- Opening Delimiter -
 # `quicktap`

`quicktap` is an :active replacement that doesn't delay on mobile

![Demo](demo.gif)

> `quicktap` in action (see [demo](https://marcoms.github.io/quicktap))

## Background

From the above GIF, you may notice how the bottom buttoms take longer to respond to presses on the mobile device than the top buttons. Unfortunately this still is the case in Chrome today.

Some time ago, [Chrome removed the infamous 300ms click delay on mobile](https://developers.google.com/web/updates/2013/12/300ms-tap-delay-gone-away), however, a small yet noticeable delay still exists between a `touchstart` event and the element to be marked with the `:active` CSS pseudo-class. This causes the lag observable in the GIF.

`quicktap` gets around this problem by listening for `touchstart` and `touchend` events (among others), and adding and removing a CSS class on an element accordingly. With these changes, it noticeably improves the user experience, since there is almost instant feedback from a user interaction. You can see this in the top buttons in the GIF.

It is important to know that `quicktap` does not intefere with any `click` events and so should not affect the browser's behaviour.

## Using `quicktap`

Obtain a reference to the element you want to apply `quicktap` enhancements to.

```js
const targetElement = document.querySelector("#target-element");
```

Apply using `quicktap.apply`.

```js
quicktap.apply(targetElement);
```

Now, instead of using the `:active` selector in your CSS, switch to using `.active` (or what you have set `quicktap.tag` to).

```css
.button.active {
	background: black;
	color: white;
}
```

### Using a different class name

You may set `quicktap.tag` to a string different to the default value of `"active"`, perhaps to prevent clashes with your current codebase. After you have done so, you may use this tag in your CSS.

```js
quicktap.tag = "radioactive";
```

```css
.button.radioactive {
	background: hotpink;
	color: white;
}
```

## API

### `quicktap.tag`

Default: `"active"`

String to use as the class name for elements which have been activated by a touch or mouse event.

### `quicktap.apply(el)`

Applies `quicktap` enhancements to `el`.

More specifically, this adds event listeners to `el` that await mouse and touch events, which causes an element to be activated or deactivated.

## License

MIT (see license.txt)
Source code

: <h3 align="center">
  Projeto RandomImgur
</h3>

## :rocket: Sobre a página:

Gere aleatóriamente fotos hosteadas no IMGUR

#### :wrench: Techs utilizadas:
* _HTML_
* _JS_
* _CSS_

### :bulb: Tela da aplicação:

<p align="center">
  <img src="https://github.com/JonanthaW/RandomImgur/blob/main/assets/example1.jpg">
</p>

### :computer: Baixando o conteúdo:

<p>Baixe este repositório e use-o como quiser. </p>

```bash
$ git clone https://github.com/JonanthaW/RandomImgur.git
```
- Closing Delimiter -
§ **Task statement**
From the first line to the last, write out the listing exactly.

§ **Result**
 # `quicktap`

`quicktap` is an :active replacement that doesn't delay on mobile

![Demo](demo.gif)

> `quicktap` in action (see [demo](https://marcoms.github.io/quicktap))

## Background

From the above GIF, you may notice how the bottom buttoms take longer to respond to presses on the mobile device than the top buttons. Unfortunately this still is the case in Chrome today.

Some time ago, [Chrome removed the infamous 300ms click delay on mobile](https://developers.google.com/web/updates/2013/12/300ms-tap-delay-gone-away), however, a small yet noticeable delay still exists between a `touchstart` event and the element to be marked with the `:active` CSS pseudo-class. This causes the lag observable in the GIF.

`quicktap` gets around this problem by listening for `touchstart` and `touchend` events (among others), and adding and removing a CSS class on an element accordingly. With these changes, it noticeably improves the user experience, since there is almost instant feedback from a user interaction. You can see this in the top buttons in the GIF.

It is important to know that `quicktap` does not intefere with any `click` events and so should not affect the browser's behaviour.

## Using `quicktap`

Obtain a reference to the element you want to apply `quicktap` enhancements to.

```js
const targetElement = document.querySelector("#target-element");
```

Apply using `quicktap.apply`.

```js
quicktap.apply(targetElement);
```

Now, instead of using the `:active` selector in your CSS, switch to using `.active` (or what you have set `quicktap.tag` to).

```css
.button.active {
	background: black;
	color: white;
}
```

### Using a different class name

You may set `quicktap.tag` to a string different to the default value of `"active"`, perhaps to prevent clashes with your current codebase. After you have done so, you may use this tag in your CSS.

```js
quicktap.tag = "radioactive";
```

```css
.button.radioactive {
	background: hotpink;
	color: white;
}
```

## API

### `quicktap.tag`

Default: `"active"`

String to use as the class name for elements which have been activated by a touch or mouse event.

### `quicktap.apply(el)`

Applies `quicktap` enhancements to `el`.

More specifically, this adds event listeners to `el` that await mouse and touch events, which causes an element to be activated or deactivated.

## License

MIT (see license.txt)
Source code

: <h3 align="center">
  Projeto RandomImgur
</h3>

## :rocket: Sobre a página:

Gere aleatóriamente fotos hosteadas no IMGUR

#### :wrench: Techs utilizadas:
* _HTML_
* _JS_
* _CSS_

### :bulb: Tela da aplicação:

<p align="center">
  <img src="https://github.com/JonanthaW/RandomImgur/blob/main/assets/example1.jpg">
</p>

### :computer: Baixando o conteúdo:

<p>Baixe este repositório e use-o como quiser. </p>

```bash
$ git clone https://github.com/JonanthaW/RandomImgur.git
```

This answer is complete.